Assignment |
Return the lines that run from the beginning of the entries to the line holding "Let $N \gets$ set of inputs labeled $0$ \\", inclusive, and drop the pictures.

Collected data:
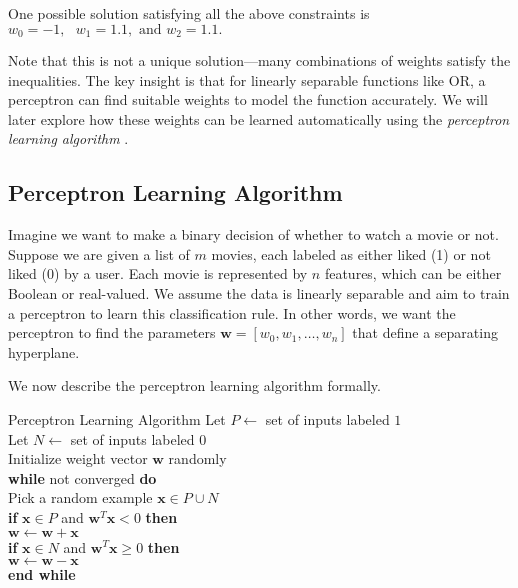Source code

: One possible solution satisfying all the above constraints is
\(
w_0 = -1, \text{ } w_1 = 1.1, \text{ and } w_2 = 1.1. 
\)

Note that this is not a unique solution—many combinations of weights satisfy the inequalities. The key insight is that for linearly separable functions like OR, a perceptron can find suitable weights to model the function accurately. We will later explore how these weights can be learned automatically using the \textit{perceptron learning algorithm} \cite{khapra2018deeplearning}.

\subsection{Perceptron Learning Algorithm}

Imagine we want to make a binary decision of whether to watch a movie or not. Suppose we are given a list of $m$ movies, each labeled as either liked (1) or not liked (0) by a user. Each movie is represented by $n$ features, which can be either Boolean or real-valued. We assume the data is linearly separable and aim to train a perceptron to learn this classification rule. In other words, we want the perceptron to find the parameters $\mathbf{w} = [w_0, w_1, \ldots, w_n]$ that define a separating hyperplane.

We now describe the perceptron learning algorithm formally.

\begin{algobox}{Perceptron Learning Algorithm}
Let $P \gets$ set of inputs labeled $1$ \\
 Let $N \gets$ set of inputs labeled $0$ \\
 Initialize weight vector $\mathbf{w}$ randomly \\
 \textbf{while} not converged \textbf{do} \\
\hspace*{1em}  Pick a random example $\mathbf{x} \in P \cup N$ \\
\hspace*{1em}  \textbf{if} $\mathbf{x} \in P$ and $\mathbf{w}^T \mathbf{x} < 0$ \textbf{then} \\
\hspace*{2em}  $\mathbf{w} \gets \mathbf{w} + \mathbf{x}$ \\
\hspace*{1em}  \textbf{if} $\mathbf{x} \in N$ and $\mathbf{w}^T \mathbf{x} \geq 0$ \textbf{then} \\
\hspace*{2em}  $\mathbf{w} \gets \mathbf{w} - \mathbf{x}$ \\
 \textbf{end while}
\end{algobox}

Solution to this task |
Source code

: One possible solution satisfying all the above constraints is
\(
w_0 = -1, \text{ } w_1 = 1.1, \text{ and } w_2 = 1.1. 
\)

Note that this is not a unique solution—many combinations of weights satisfy the inequalities. The key insight is that for linearly separable functions like OR, a perceptron can find suitable weights to model the function accurately. We will later explore how these weights can be learned automatically using the \textit{perceptron learning algorithm} \cite{khapra2018deeplearning}.

\subsection{Perceptron Learning Algorithm}

Imagine we want to make a binary decision of whether to watch a movie or not. Suppose we are given a list of $m$ movies, each labeled as either liked (1) or not liked (0) by a user. Each movie is represented by $n$ features, which can be either Boolean or real-valued. We assume the data is linearly separable and aim to train a perceptron to learn this classification rule. In other words, we want the perceptron to find the parameters $\mathbf{w} = [w_0, w_1, \ldots, w_n]$ that define a separating hyperplane.

We now describe the perceptron learning algorithm formally.

\begin{algobox}{Perceptron Learning Algorithm}
Let $P \gets$ set of inputs labeled $1$ \\
 Let $N \gets$ set of inputs labeled $0$ \\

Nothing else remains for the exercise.